How do we efficiently answer the queries using this diagram? First, let us sort all the queries by their $x$ values. This means that we’ll traverse this diagram from left to right and try to find the answer for the first red dot, then for the second red dot and so on…

All green dots that are to the right of the current red dot do not contribute to the answer.

Recall that the green dots represent the array values. Suppose the current red dot is at $x$. Then, all the green dots to the right of $x$ have value $> x$. So, even if we were to add it to the subarray being investigated, it would contribute 0 to the final sum. Hence, we can just pretend that the green dots to the right of the current red dot are irrelevant. The green dots to the right of a red dot are precisely the elements that were going to be rejected while computing the answer for that query.

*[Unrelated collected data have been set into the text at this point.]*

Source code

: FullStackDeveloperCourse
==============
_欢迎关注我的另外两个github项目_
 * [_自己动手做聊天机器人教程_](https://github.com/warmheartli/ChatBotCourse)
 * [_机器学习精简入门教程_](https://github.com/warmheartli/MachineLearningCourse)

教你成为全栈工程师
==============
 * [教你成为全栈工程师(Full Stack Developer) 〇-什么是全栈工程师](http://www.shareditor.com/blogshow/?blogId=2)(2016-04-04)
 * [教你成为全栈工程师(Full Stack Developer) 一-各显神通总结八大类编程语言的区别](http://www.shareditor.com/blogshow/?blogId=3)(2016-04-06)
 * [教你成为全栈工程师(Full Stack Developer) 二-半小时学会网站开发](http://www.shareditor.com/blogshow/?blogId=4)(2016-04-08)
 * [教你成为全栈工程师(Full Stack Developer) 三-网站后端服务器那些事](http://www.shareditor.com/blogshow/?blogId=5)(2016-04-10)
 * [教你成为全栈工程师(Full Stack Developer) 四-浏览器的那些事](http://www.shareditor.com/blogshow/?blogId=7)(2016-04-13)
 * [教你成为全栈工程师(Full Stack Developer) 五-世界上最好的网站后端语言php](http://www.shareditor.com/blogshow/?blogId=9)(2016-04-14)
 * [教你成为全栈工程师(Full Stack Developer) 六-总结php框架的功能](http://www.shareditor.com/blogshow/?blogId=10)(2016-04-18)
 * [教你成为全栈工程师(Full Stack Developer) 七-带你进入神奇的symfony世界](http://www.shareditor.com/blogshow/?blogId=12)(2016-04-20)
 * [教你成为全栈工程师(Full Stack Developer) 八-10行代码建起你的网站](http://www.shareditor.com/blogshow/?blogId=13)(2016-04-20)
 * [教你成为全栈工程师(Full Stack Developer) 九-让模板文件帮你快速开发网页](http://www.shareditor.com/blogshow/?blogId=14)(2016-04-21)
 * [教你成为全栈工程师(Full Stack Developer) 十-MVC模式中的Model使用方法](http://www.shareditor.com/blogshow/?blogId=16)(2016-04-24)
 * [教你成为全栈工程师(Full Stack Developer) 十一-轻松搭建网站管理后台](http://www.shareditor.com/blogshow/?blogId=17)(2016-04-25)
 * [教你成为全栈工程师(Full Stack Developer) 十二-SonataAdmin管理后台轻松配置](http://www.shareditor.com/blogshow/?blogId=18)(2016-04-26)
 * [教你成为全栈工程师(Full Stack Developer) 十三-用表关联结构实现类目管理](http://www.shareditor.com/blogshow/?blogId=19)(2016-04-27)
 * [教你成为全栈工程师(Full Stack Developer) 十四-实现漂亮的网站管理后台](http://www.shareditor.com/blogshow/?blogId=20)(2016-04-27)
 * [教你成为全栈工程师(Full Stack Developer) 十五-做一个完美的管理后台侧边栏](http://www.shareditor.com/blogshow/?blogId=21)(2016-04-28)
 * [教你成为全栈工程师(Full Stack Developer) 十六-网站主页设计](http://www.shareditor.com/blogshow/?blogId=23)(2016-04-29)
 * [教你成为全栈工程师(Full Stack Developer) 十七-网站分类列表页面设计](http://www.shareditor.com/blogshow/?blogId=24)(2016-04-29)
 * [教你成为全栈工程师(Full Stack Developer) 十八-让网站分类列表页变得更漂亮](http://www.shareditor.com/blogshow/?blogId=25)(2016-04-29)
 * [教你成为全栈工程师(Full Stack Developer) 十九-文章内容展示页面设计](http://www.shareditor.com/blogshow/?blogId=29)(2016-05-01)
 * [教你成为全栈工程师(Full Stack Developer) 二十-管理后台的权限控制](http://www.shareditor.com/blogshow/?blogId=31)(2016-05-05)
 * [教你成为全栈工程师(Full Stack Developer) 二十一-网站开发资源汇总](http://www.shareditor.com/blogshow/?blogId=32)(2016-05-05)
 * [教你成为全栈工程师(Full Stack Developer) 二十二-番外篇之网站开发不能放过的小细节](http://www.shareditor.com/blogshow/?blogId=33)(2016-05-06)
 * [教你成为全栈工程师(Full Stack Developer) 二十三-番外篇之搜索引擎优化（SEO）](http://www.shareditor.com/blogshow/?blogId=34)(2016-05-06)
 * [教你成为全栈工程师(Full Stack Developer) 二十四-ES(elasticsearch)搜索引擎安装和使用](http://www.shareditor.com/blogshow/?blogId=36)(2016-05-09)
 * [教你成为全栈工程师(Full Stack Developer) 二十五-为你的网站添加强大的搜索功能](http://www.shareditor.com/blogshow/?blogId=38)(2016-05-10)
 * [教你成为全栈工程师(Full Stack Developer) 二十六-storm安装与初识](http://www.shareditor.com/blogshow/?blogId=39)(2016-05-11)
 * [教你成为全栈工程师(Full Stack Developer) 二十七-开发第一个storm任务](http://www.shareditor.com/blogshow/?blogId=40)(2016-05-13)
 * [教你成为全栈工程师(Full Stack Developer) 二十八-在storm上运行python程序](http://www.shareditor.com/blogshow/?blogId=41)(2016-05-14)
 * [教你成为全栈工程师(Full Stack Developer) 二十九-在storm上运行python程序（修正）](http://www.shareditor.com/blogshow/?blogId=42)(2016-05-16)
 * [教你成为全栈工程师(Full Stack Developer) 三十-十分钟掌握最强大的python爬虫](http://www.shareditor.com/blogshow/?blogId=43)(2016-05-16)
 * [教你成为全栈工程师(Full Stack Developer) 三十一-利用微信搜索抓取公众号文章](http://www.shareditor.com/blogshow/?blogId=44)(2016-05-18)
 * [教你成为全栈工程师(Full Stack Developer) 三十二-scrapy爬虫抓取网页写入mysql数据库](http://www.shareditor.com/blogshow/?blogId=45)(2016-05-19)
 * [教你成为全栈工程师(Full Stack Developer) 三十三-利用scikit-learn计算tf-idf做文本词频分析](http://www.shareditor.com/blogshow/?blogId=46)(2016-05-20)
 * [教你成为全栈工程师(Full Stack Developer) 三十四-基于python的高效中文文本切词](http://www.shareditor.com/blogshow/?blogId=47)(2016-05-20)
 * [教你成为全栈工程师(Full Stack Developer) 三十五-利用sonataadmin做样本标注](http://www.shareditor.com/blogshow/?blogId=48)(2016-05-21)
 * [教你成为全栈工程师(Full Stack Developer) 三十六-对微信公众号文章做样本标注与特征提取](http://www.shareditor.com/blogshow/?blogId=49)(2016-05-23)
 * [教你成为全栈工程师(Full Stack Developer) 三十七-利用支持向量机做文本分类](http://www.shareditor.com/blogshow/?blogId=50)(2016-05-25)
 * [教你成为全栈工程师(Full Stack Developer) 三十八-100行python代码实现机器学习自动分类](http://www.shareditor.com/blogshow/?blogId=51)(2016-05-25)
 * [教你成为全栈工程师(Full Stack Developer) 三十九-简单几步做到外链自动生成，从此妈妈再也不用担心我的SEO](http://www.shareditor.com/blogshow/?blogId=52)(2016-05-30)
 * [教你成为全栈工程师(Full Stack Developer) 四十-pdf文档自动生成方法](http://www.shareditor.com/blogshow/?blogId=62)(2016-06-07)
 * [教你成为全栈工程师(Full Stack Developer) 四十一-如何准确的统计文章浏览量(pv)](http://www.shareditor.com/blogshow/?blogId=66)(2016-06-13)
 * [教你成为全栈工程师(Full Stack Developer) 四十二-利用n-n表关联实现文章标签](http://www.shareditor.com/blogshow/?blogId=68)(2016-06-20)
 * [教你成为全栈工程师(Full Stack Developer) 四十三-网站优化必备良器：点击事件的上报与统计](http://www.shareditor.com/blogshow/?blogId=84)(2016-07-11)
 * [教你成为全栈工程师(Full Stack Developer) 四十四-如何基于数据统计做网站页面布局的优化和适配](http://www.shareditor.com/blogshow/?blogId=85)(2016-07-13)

Let’s initialise the array as $[0, 0, \dots 0]$ and start our journey.

At time $t = 1$, you encounter a green dot. This means that there is some array index that contains the value $1$. So, we recall that index, say $i$, and set $a[i] = 1$.
At time $t = 2$, you encounter a red dot. This means that there is some query whose $x$ value is $2$. So, we recall that index, figure out the corrresponding $L$ and $R$ and then sum up ALL the values in that range. Why would blindly summing up $a[L \dots R]$ work? Because we haven’t seen any elements $ > x$ so far.
At time $t = 3$, 2 new green dots appear. Hence, we locate the corresponding indices and set the value to $3$.
At time $t = 4$, nothing happens.
At time $t = 5$, a red dot appears. We can find out the corresponding $L$ and $R$ and print the subarray sum.
At time $t = 6$, a green dot appears. We locate the corresponding index and set its value to $6$.
At time $t = 7$, 2 red dot appears. This means that we need to answer 2 queries (with possibly different $L$ and $R$) but with same $x$. Just like before, we can get the entire subarray sum and print the answer.

If we iterate the queries as well as the array elements in increasing order (simultaneously), the operation simplifies to sum of a subarray and updating a particular index. This technique is known as Sweep Line. You plot entities with different colours and start traversing the number line from left to right, one step at a time. Every time you take a step, you encounter some entities for each color. These are known as events. Then, you decide on what to do with those entities, precompute the answer to some queries and then move on to the next step. The dotted lines are the ones sweeping the plane from left to right and witnessing certain events at each timestamp.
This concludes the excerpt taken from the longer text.